Harvest the leaves, stems and even seeds of purslane to snack upon, but leave the root system behind so it’ll grow back time and again. Edible both raw or boiled, purslane can offer survivors an instant meal or an addition to something a little more complicated like soups or stews.
This easy-to-find plant offers a few medicinal benefits as well as a bit of good eating. Mashed and placed as a poultice over minor burns and bruises, purslane can help treat simple everyday injuries; while simply eating it assists in digestion and preventing inflammatory conditions like – heart disease, diabetes and arthritis.
Both red and white clover are easy-to-find and widely available wild edibles. Almost identical to one another, the primary differences between red and white clovers is in the color of the flower and a slightly better taste when it comes to the red-flowered variety. Found from east to west across the globe, clovers are most prolific in meadows and lawns that get full sun throughout the day.

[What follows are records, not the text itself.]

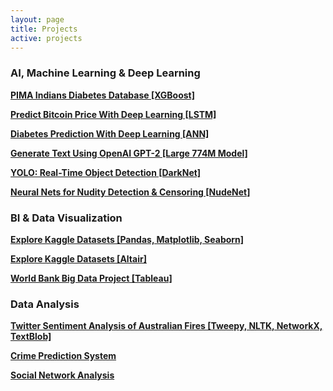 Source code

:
 ```yaml
---
layout: page
title: Projects
active: projects
---
```


### AI, Machine Learning & Deep Learning

[**PIMA Indians Diabetes Database [XGBoost]**](https://nbviewer.jupyter.org/github/lahorekid/nbviewer1/blob/master/XGBoost%20%283%29.ipynb)

[**Predict Bitcoin Price With Deep Learning [LSTM]**](https://nbviewer.jupyter.org/github/lahorekid/lahorekid.github.io/blob/master/_posts/2020-01-01-LSTM.ipynb)

[**Diabetes Prediction With Deep Learning [ANN]**](https://nbviewer.jupyter.org/github/lahorekid/cnn/blob/master/Diabetes.ipynb)

[**Generate Text Using OpenAI GPT-2 [Large 774M Model]**](https://nbviewer.jupyter.org/github/lahorekid/cnn/blob/master/GPT_2.ipynb)

[**YOLO: Real-Time Object Detection [DarkNet]**](https://nbviewer.jupyter.org/github/lahorekid/cnn/blob/master/Object_detection.ipynb)

[**Neural Nets for Nudity Detection & Censoring [NudeNet]**](https://nbviewer.jupyter.org/github/lahorekid/cnn/blob/master/Nude_classifier.ipynb)

### BI & Data Visualization

[**Explore Kaggle Datasets [Pandas, Matplotlib, Seaborn]**](https://nbviewer.jupyter.org/github/lahorekid/nbviewer1/blob/master/Explore_Kaggle_Datasets_Using_Pandas%2C_Matplotlib_and_Seaborn.ipynb)

[**Explore Kaggle Datasets [Altair]**](https://nbviewer.jupyter.org/github/lahorekid/nbviewer1/blob/master/Altair_updated%20%281%29.ipynb)

[**World Bank Big Data Project [Tableau]**](/_posts/2000-01-01-bank.md)

### Data Analysis

[**Twitter Sentiment Analysis of Australian Fires [Tweepy, NLTK, NetworkX, TextBlob]**](https://nbviewer.jupyter.org/github/lahorekid/ufo/blob/master/Twitter.ipynb)

[**Crime Prediction System**](/_posts/2020-01-01-cis.md)

[**Social Network Analysis**](/_posts/2020-01-01-sna.md)


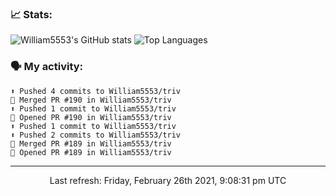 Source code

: ### 📈 Stats:
![William5553's GitHub stats](https://github-readme-stats.vercel.app/api?username=william5553&show_icons=true)
![Top Languages](https://github-readme-stats.vercel.app/api/top-langs/?username=william5553&langs_count=10&layout=compact)

### 🗣 My activity:
```
⬆️ Pushed 4 commits to William5553/triv
🎉 Merged PR #190 in William5553/triv
⬆️ Pushed 1 commit to William5553/triv
💪 Opened PR #190 in William5553/triv
⬆️ Pushed 1 commit to William5553/triv
⬆️ Pushed 2 commits to William5553/triv
🎉 Merged PR #189 in William5553/triv
💪 Opened PR #189 in William5553/triv
```

------------
<p align="center">Last refresh: Friday, February 26th 2021, 9:08:31 pm UTC</p>
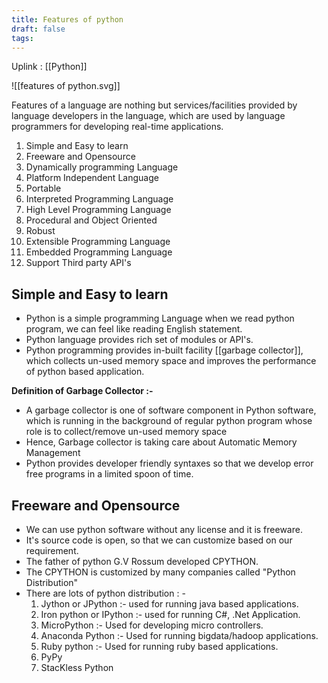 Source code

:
 ```yaml
---
title: Features of python
draft: false
tags:
---
```

Uplink : [[Python]]

![[features of python.svg]]


Features of a language are nothing but services/facilities provided by language developers in the language, which are used by language programmers for developing real-time applications.

1. Simple and Easy to learn
2. Freeware and Opensource
3. Dynamically programming Language
4. Platform Independent Language
5. Portable
6. Interpreted Programming Language
7. High Level Programming Language
8. Procedural and Object Oriented
9. Robust
10. Extensible Programming Language
11. Embedded Programming Language
12. Support Third party API's


## Simple and Easy to learn

- Python is a simple programming Language when we read python program, we can feel like reading English statement.
- Python language provides rich set of modules or API's.
- Python programming provides in-built facility [[garbage collector]], which collects un-used memory space and improves the performance of python based application.

**Definition of Garbage Collector :-** 
- A garbage collector is one of software component in Python software, which is running in the background of regular python program whose role is to collect/remove un-used memory space 
- Hence, Garbage collector is taking care about Automatic Memory Management
- Python provides developer friendly syntaxes so that we develop error free programs in a limited spoon of time.


## Freeware and Opensource

- We can use python software without any license and it is freeware.
- It's source code is open, so that we can customize based on our requirement.
- The father of python G.V Rossum developed CPYTHON.
- The CPYTHON is customized by many companies called "Python Distribution"
- There are lots of python distribution : -
	1. Jython or JPython :- used for running java based applications. 
	2. Iron python or IPython :- used for running C#, .Net Application.
	3. MicroPython :- Used for developing micro controllers.
	4. Anaconda Python :- Used for running bigdata/hadoop applications. 
	5. Ruby python :- Used for running ruby based applications.
	6. PyPy
	7. StacKless Python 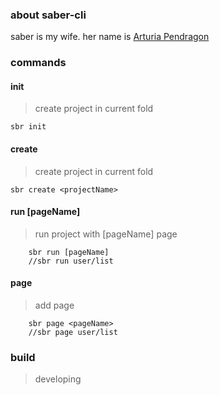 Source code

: ### about saber-cli

saber is my wife. her name is  [Arturia Pendragon](http://baike.baidu.com/item/%E9%98%BF%E5%B0%94%E6%89%98%E5%88%A9%E4%BA%9A%C2%B7%E6%BD%98%E5%BE%B7%E6%8B%89%E8%B4%A1/10500553?fromtitle=SABER&fromid=19954634)

### commands
#### init
> create project in current fold
```
sbr init
```


#### create <projectName>
> create project in current fold
```
sbr create <projectName>
```


#### run [pageName]
> run project with [pageName] page
```
    sbr run [pageName]
    //sbr run user/list
```

#### page <pageName>
> add <pageName> page
```
    sbr page <pageName>
    //sbr page user/list
```

### build
> developing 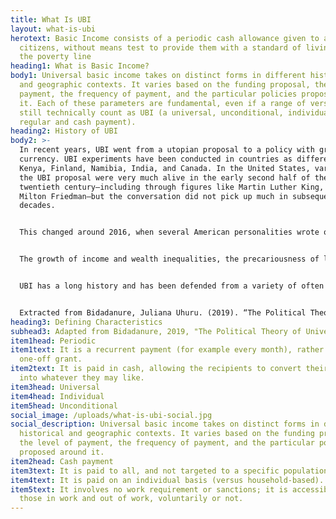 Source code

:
 ```yaml
---
title: What Is UBI
layout: what-is-ubi
herotext: Basic Income consists of a periodic cash allowance given to all
  citizens, without means test to provide them with a standard of living above
  the poverty line
heading1: What is Basic Income?
body1: Universal basic income takes on distinct forms in different historical
  and geographic contexts. It varies based on the funding proposal, the level of
  payment, the frequency of payment, and the particular policies proposed around
  it. Each of these parameters are fundamental, even if a range of versions
  still technically count as UBI (a universal, unconditional, individual,
  regular and cash payment).
heading2: History of UBI
body2: >-
  In recent years, UBI went from a utopian proposal to a policy with growing
  currency. UBI experiments have been conducted in countries as different as
  Kenya, Finland, Namibia, India, and Canada. In the United States, variants of
  the UBI proposal were very much alive in the early second half of the
  twentieth century—including through figures like Martin Luther King, Jr., and
  Milton Friedman—but the conversation did not pick up much in subsequent
  decades.


  This changed around 2016, when several American personalities wrote on the policy, including former Service Employees International Union president Andrew Stern, former Secretary of Labor Robert B. Reich, and futurist Martin Ford. Notably, the technology incubator Y Combinator started testing UBI in Oakland, California, in 2016; the Economic Security Project was launched in 2016, devoting millions of dollars to research and advocacy on UBI; and the mayor of Stockton, California, announced the launch of a pilot program, subsequently launched in March 2019. 


  The growth of income and wealth inequalities, the precariousness of labor, and the persistence of abject poverty have all been important drivers of renewed interest in UBI in the United States. But it is without a doubt the fear that automation may displace workers from the labor market at unprecedented rates that primarily explains the revival of the policy, including by many in or around Silicon Valley (Ford 2015). 


  UBI has a long history and has been defended from a variety of often overlapping, but occasionally conflicting, ideological perspectives. Like most proposals to expand the safety net, UBI has roots in social democratic, anarchist, and socialist thinking. Ancestors of UBI were discussed by the likes of Thomas Paine (1797) in the form of a lump sum granted to all citizens at adulthood, the Belgian socialist Joseph Charlier (1848) in the form of a “territorial dividend” generating a regular income, and James Meade \[1988 (1935), 1993 (1964)] in the form of a “social dividend” in the 1930s and later. Those proposals share with recent versions of UBI a commitment to the view that a share of the wealth produced by all in common, or by previous generations, should be redistributed to all in the form of a direct payment to individuals. In a context of systemic discrimination against African-Americans and the resulting widespread unemployment and poverty, Martin Luther King, Jr. \[2010 (1967)], the Black Panther Party, and James Boggs (1968) also considered guaranteed income as a strategy. Meanwhile, feminists, including the Wages for Housework movement in the 1970s, also discussed an income separate from labor as a way to weaken the prominence of the male breadwinner model (Costa & James 1973, Cox & Federici 1976). UBI also has a footing in neoliberal thinking. The economist Milton Friedman famously defended a cousin of UBI, the Negative Income Tax (NIT). He held that the NIT would raise the floor without negatively affecting the price system and market mechanisms, and that it would reduce the paternalistic and intrusive state bureaucracy required to decide who, among the poor, merits assistance (Friedman 1962, 1968).


  Extracted from Bidadanure, Juliana Uhuru. (2019). “The Political Theory of Universal Basic Income.” Annual Review of Political Science 22, no. 1 (May 11, 2019): 481–501.
heading3: Defining Characteristics
subhead3: Adapted from Bidadanure, 2019, "The Political Theory of Universal Basic Income"
item1head: Periodic
item1text: It is a recurrent payment (for example every month), rather than a
  one-off grant.
item2text: It is paid in cash, allowing the recipients to convert their benefits
  into whatever they may like.
item3head: Universal
item4head: Individual
item5head: Unconditional
social_image: /uploads/what-is-ubi-social.jpg
social_description: Universal basic income takes on distinct forms in different
  historical and geographic contexts. It varies based on the funding proposal,
  the level of payment, the frequency of payment, and the particular policies
  proposed around it.
item2head: Cash payment
item3text: It is paid to all, and not targeted to a specific population.
item4text: It is paid on an individual basis (versus household-based).
item5text: It involves no work requirement or sanctions; it is accessible to
  those in work and out of work, voluntarily or not.
---
```

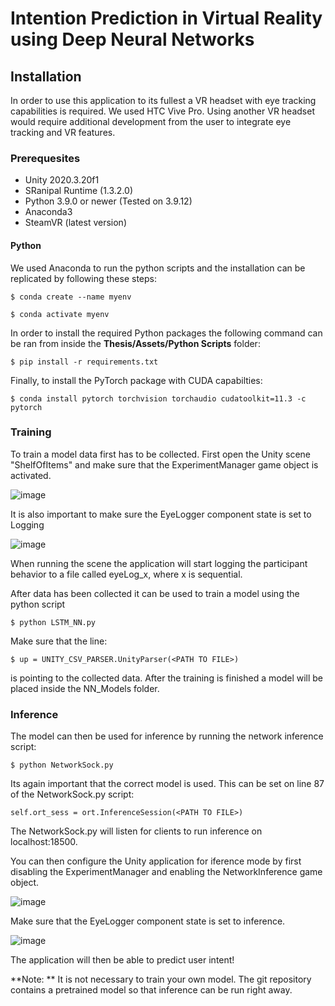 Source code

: # Intention Prediction in Virtual Reality using Deep Neural Networks

## Installation

In order to use this application to its fullest a VR headset with eye tracking capabilities is required. We used HTC Vive Pro. Using another VR headset would require
additional development from the user to integrate eye tracking and VR features.

### Prerequesites

 - Unity 2020.3.20f1
 - SRanipal Runtime (1.3.2.0)
 - Python 3.9.0 or newer (Tested on 3.9.12)
 - Anaconda3
 - SteamVR (latest version)

#### Python

We used Anaconda to run the python scripts and the installation can be replicated by following these steps: 

``` $ conda create --name myenv ```

``` $ conda activate myenv ```


In order to install the required Python packages the following command can be ran from inside the **Thesis/Assets/Python Scripts** folder:

``` $ pip install -r requirements.txt ```

Finally, to install the PyTorch package with CUDA capabilties:

``` $ conda install pytorch torchvision torchaudio cudatoolkit=11.3 -c pytorch ```

### Training

To train a model data first has to be collected. First open the Unity scene "ShelfOfItems" and make sure that the ExperimentManager game object is activated.

![image](https://user-images.githubusercontent.com/22989470/171205307-3b349495-6b7a-44c6-bfb0-5624db61d98a.png)

It is also important to make sure the EyeLogger component state is set to Logging

![image](https://user-images.githubusercontent.com/22989470/171256352-b46fb289-524b-4330-9e5a-c6f5e9fcf515.png)



When running the scene the application will start logging the participant behavior to a file called eyeLog_x, where x is sequential.

After data has been collected it can be used to train a model using the python script 

``` $ python LSTM_NN.py ```

Make sure that the line:

``` $ up = UNITY_CSV_PARSER.UnityParser(<PATH TO FILE>) ```

is pointing to the collected data. After the training is finished a model will be placed inside the NN_Models folder.

### Inference

The model can then be used for inference by running the network inference script:

``` $ python NetworkSock.py ```

Its again important that the correct model is used. This can be set on line 87 of the NetworkSock.py script:

``` self.ort_sess = ort.InferenceSession(<PATH TO FILE>) ```

The NetworkSock.py will listen for clients to run inference on localhost:18500.

You can then configure the Unity application for iference mode by first disabling the ExperimentManager and enabling the NetworkInference game object.

![image](https://user-images.githubusercontent.com/22989470/171255812-4f61af1c-2b89-4a60-839c-56291e819023.png)

Make sure that the EyeLogger component state is set to inference.

![image](https://user-images.githubusercontent.com/22989470/171255977-70d0f566-fc3b-47a8-ab92-4b51d55e5de7.png)

The application will then be able to predict user intent!

**Note: ** It is not necessary to train your own model. The git repository contains a pretrained model so that inference can be run right away.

Clovers are best harvested in early spring when they are in greatest abundance before they begin to turn brown and take on a bitter taste (and sometimes poisonous effect. See variety: White Sweet Clover). The flowering heads can be eaten raw, boiled or pan-fried, as well as being steeped to create a healthy tea – all of which taste slightly of string beans.
And then there is the whole mythical aspect of clovers being lucky… so it couldn’t hurt to have a few around, just in case.
This is NOT a definitive guide and detailed research should be done on the appearance and properties of these plants BEFORE you choose to harvest or eat them. Make no mistake, the world of wild edibles is a dangerous place. One wrong identification and it could easily be your last meal.
If all else fails and you are experiencing a true emergency there’s always this to fall back on, though it too is NOT a guarantee: Universal Edibility Test.
WARNING: Zombease and the staff of Zombease are not responsible for any illness, discomfort, or otherwise effects that may occur from the improper identification and/or consumption of any wild edibles.